# How to compute the distribution of sums when rolling 'N' dice with 'M' faces?

I stumbled upon the following problem:

Given 'n' dice with 'm' faces with values 1 to m and a number 'x' what is the probability that the sum of the numbers on the 'm' dice is greater than or equal to 'x'? That is $m \le x \le n.m$ find $P(sum \ge x)$

Now, this 'almost approximates' a normal distribution. I'm sure it won't be a straight triangle but would have some sort of 'bell'-ish shape. Now the point is, "how" can I compute this without necessarily enumerating everything? Is there a generating function like thing I can use. Probably a recursive definition? Not sure if that's the way to go but I'm just at my wit's end. I was thinking of visualizing this distribution but that would still require to know the individual probabilities $P(sum = 6),...,P(sum = m.n)$

I've mostly encountered problems with 2-3 dice and it is somewhat easy to do or compute the sums. But how can one generalize this like in this problem?

• You already have a good answer, but just to confirm, 'm' is the same for all dice? ie they all have the same number of heads? Commented Jan 3, 2013 at 18:43
• @PeterEllis - Yes. That's correct.
– PhD
Commented Jan 3, 2013 at 18:47

For many purposes, you can use a normal approximation with continuity correction.

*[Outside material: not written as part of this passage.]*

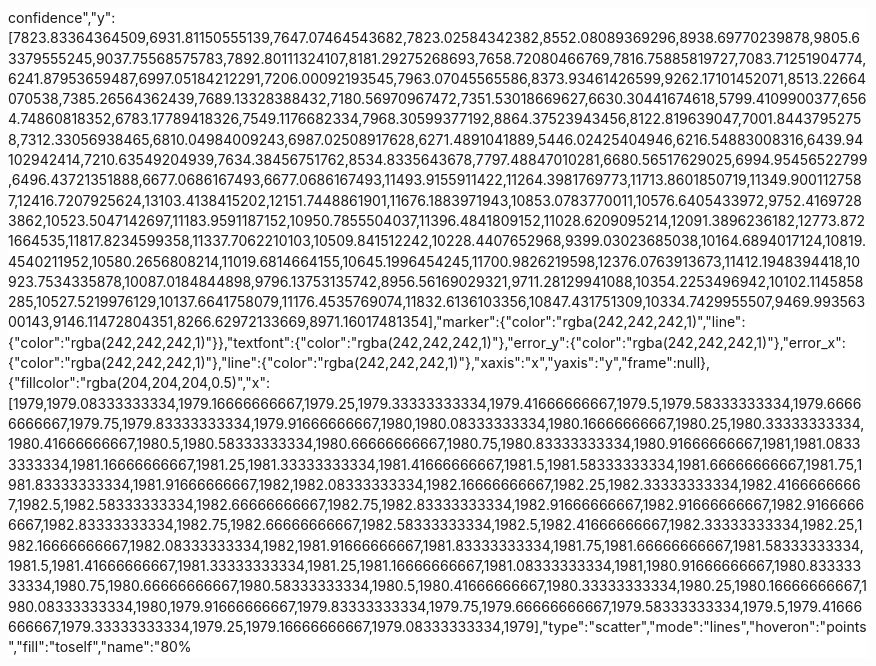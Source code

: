 confidence","y":[7823.83364364509,6931.81150555139,7647.07464543682,7823.02584342382,8552.08089369296,8938.69770239878,9805.63379555245,9037.75568575783,7892.80111324107,8181.29275268693,7658.72080466769,7816.75885819727,7083.71251904774,6241.87953659487,6997.05184212291,7206.00092193545,7963.07045565586,8373.93461426599,9262.17101452071,8513.22664070538,7385.26564362439,7689.13328388432,7180.56970967472,7351.53018669627,6630.30441674618,5799.4109900377,6564.74860818352,6783.17789418326,7549.1176682334,7968.30599377192,8864.37523943456,8122.819639047,7001.84437952758,7312.33056938465,6810.04984009243,6987.02508917628,6271.4891041889,5446.02425404946,6216.54883008316,6439.94102942414,7210.63549204939,7634.38456751762,8534.8335643678,7797.48847010281,6680.56517629025,6994.95456522799,6496.43721351888,6677.0686167493,6677.0686167493,11493.9155911422,11264.3981769773,11713.8601850719,11349.9001127587,12416.7207925624,13103.4138415202,12151.7448861901,11676.1883971943,10853.0783770011,10576.6405433972,9752.41697283862,10523.5047142697,11183.9591187152,10950.7855504037,11396.4841809152,11028.6209095214,12091.3896236182,12773.8721664535,11817.8234599358,11337.7062210103,10509.841512242,10228.4407652968,9399.03023685038,10164.6894017124,10819.4540211952,10580.2656808214,11019.6814664155,10645.1996454245,11700.9826219598,12376.0763913673,11412.1948394418,10923.7534335878,10087.0184844898,9796.13753135742,8956.56169029321,9711.28129941088,10354.2253496942,10102.1145858285,10527.5219976129,10137.6641758079,11176.4535769074,11832.6136103356,10847.431751309,10334.7429955507,9469.99356300143,9146.11472804351,8266.62972133669,8971.16017481354],"marker":{"color":"rgba(242,242,242,1)","line":{"color":"rgba(242,242,242,1)"}},"textfont":{"color":"rgba(242,242,242,1)"},"error_y":{"color":"rgba(242,242,242,1)"},"error_x":{"color":"rgba(242,242,242,1)"},"line":{"color":"rgba(242,242,242,1)"},"xaxis":"x","yaxis":"y","frame":null},{"fillcolor":"rgba(204,204,204,0.5)","x":[1979,1979.08333333334,1979.16666666667,1979.25,1979.33333333334,1979.41666666667,1979.5,1979.58333333334,1979.66666666667,1979.75,1979.83333333334,1979.91666666667,1980,1980.08333333334,1980.16666666667,1980.25,1980.33333333334,1980.41666666667,1980.5,1980.58333333334,1980.66666666667,1980.75,1980.83333333334,1980.91666666667,1981,1981.08333333334,1981.16666666667,1981.25,1981.33333333334,1981.41666666667,1981.5,1981.58333333334,1981.66666666667,1981.75,1981.83333333334,1981.91666666667,1982,1982.08333333334,1982.16666666667,1982.25,1982.33333333334,1982.41666666667,1982.5,1982.58333333334,1982.66666666667,1982.75,1982.83333333334,1982.91666666667,1982.91666666667,1982.91666666667,1982.83333333334,1982.75,1982.66666666667,1982.58333333334,1982.5,1982.41666666667,1982.33333333334,1982.25,1982.16666666667,1982.08333333334,1982,1981.91666666667,1981.83333333334,1981.75,1981.66666666667,1981.58333333334,1981.5,1981.41666666667,1981.33333333334,1981.25,1981.16666666667,1981.08333333334,1981,1980.91666666667,1980.83333333334,1980.75,1980.66666666667,1980.58333333334,1980.5,1980.41666666667,1980.33333333334,1980.25,1980.16666666667,1980.08333333334,1980,1979.91666666667,1979.83333333334,1979.75,1979.66666666667,1979.58333333334,1979.5,1979.41666666667,1979.33333333334,1979.25,1979.16666666667,1979.08333333334,1979],"type":"scatter","mode":"lines","hoveron":"points","fill":"toself","name":"80%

You can also use recursion for the probability that the total equals $y$, and add these from $y=x+1$ through $y=mn$.

There is also an exact formula for the probability that the sum equals $y$ involving a single summation, which gives you a double sum for the probability the sum is greater than $x$. Be careful that in the linked answer, the "dice" had values from $0$ through $m$ instead of from $1$ through $m$. You can convert these by subtracting $1$ from each die and $n$ from the total, and using $m-1$ in place of $m$. Also, as whuber pointed out, there can be numerical instability if you are not careful in the order in which you add the terms of an alternating sum.

Why don't you compute $P(sum > x)$ using a recursive formula with respect to the number of dices? Something like $P(sum_n > x) = P(sum_{n - 1} + outcome_n > x) = \sum_{1}^{m}p_i1_{1 \le i \le m}P(sum_{n-1}>x-i)$.

Here's an implementation of @ThePawn's answer in Julia. This computes the probability that they sum up to exactly n.

using Memoize # using Pkg; Pkg.add("Memoize")
@memoize function p_dice(dice, sides, n)
# Returns the probability dice dice with side sides
# sum up to n,
# where side ∈ 1:sides
if dice == 1
if 1 <= n <= sides
return 1/sides
else
return 0
end
end
return sum(1/sides * p_dice(dice-1, sides, n-outcome) for outcome in 1:sides)
end


and one in python:

import functools
@functools.lru_cache
def p_dice(dice, sides, n):
# Returns the probability dice dice with side sides
# sum up to n,
# where side in range(1, side+1)
if dice == 1:
if 1 <= n <= sides:
return 1/sides # equal probability for each outcome
else:
return 0
return sum(1/sides * p_dice(dice-1, sides, n-outcome) for outcome in range(1, sides+1)


Note that the memoization may very well be suboptimal for larger number of dice.

If the faces are uniform then the distribution will resemble a discrete form of the Irwin Hall distribution.

You could figure out the equations for the distribution, which will be some piecewise polynomial.

Possibly easier is to compute it by convolution (as given in another answer using a recursive formula) or by using the normal approximation.